Across the entries that follow, count the lines with the string "show" and reply with that count alone.
:: DATA RECORDS ::
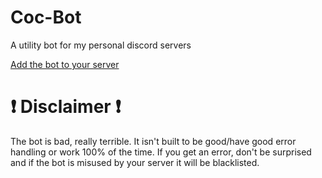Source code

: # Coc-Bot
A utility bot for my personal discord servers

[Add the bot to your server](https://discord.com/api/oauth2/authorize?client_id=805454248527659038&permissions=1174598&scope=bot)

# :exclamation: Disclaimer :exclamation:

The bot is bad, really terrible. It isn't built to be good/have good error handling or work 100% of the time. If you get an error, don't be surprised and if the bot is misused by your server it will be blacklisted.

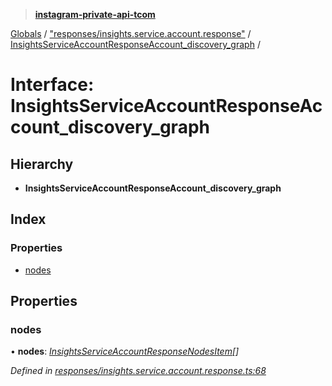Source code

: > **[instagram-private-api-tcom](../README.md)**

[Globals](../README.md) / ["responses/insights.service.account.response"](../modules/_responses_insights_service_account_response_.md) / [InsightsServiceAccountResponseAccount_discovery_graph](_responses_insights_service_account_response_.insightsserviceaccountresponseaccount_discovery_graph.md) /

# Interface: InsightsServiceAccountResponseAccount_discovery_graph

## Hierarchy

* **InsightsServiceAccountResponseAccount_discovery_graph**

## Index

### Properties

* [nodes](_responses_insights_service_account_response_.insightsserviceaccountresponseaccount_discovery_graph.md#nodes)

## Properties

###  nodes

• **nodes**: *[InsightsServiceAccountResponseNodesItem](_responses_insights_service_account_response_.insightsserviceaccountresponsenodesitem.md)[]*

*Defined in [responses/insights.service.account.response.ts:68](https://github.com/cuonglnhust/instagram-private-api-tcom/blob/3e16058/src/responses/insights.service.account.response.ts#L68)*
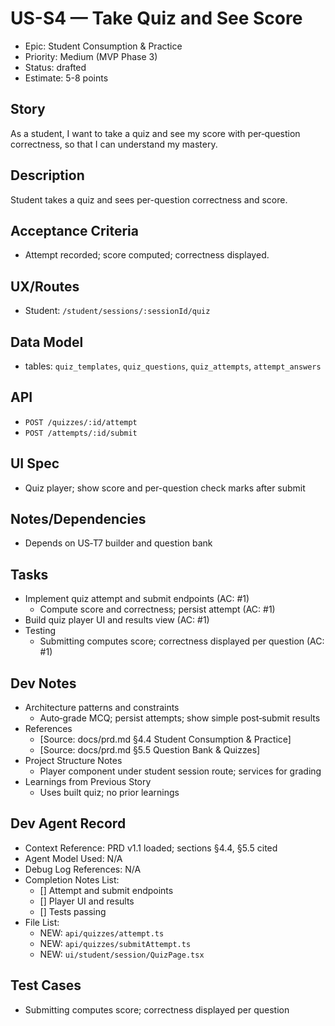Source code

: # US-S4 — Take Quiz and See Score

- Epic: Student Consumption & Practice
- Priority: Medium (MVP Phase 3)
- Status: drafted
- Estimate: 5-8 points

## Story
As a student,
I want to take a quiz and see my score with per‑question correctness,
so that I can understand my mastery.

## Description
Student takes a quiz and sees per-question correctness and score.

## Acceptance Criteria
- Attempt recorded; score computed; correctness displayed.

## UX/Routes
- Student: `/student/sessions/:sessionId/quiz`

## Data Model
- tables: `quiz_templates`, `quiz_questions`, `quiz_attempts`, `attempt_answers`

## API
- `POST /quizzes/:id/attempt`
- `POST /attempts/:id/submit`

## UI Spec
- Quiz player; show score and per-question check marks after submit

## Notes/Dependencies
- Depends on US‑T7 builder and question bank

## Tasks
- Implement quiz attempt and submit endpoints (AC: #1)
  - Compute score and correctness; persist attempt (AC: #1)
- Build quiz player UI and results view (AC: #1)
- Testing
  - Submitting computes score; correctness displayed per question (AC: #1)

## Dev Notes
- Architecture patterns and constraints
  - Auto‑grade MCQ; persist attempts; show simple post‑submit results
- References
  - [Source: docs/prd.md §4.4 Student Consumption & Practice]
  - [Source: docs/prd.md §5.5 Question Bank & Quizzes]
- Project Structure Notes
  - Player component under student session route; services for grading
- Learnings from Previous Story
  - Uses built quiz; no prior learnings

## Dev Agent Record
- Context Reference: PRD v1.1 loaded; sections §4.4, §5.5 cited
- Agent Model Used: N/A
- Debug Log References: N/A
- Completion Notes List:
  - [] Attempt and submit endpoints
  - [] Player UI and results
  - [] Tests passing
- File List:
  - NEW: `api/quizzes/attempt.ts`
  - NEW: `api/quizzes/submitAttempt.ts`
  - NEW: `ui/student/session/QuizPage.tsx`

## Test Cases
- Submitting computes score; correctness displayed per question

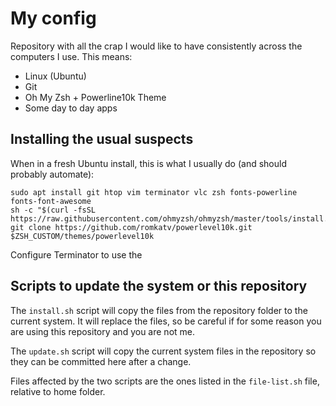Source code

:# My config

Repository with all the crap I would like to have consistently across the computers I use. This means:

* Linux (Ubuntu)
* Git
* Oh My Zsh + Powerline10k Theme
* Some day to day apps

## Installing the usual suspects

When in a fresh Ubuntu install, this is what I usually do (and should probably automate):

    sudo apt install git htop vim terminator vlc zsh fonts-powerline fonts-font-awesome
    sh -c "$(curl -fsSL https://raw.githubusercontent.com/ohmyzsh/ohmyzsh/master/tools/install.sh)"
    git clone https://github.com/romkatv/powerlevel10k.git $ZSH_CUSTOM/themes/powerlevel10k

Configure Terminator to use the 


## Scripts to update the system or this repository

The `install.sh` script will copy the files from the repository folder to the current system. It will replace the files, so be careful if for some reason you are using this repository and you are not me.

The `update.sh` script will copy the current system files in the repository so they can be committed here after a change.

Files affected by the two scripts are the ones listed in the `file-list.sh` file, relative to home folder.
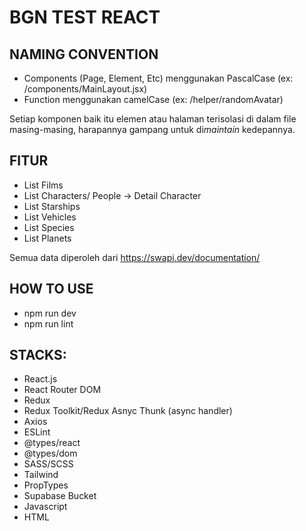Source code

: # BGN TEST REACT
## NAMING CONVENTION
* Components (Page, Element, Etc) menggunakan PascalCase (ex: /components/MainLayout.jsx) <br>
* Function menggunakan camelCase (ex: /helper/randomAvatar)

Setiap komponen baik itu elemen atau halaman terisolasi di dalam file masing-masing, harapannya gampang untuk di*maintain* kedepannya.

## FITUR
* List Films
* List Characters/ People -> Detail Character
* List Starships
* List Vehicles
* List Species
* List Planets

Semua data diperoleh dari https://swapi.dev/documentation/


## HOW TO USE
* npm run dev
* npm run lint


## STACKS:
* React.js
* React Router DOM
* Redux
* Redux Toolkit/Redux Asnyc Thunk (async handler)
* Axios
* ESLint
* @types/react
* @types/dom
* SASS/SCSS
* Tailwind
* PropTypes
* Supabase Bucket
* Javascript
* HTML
:::
**PROBLEM SOLUTION**
2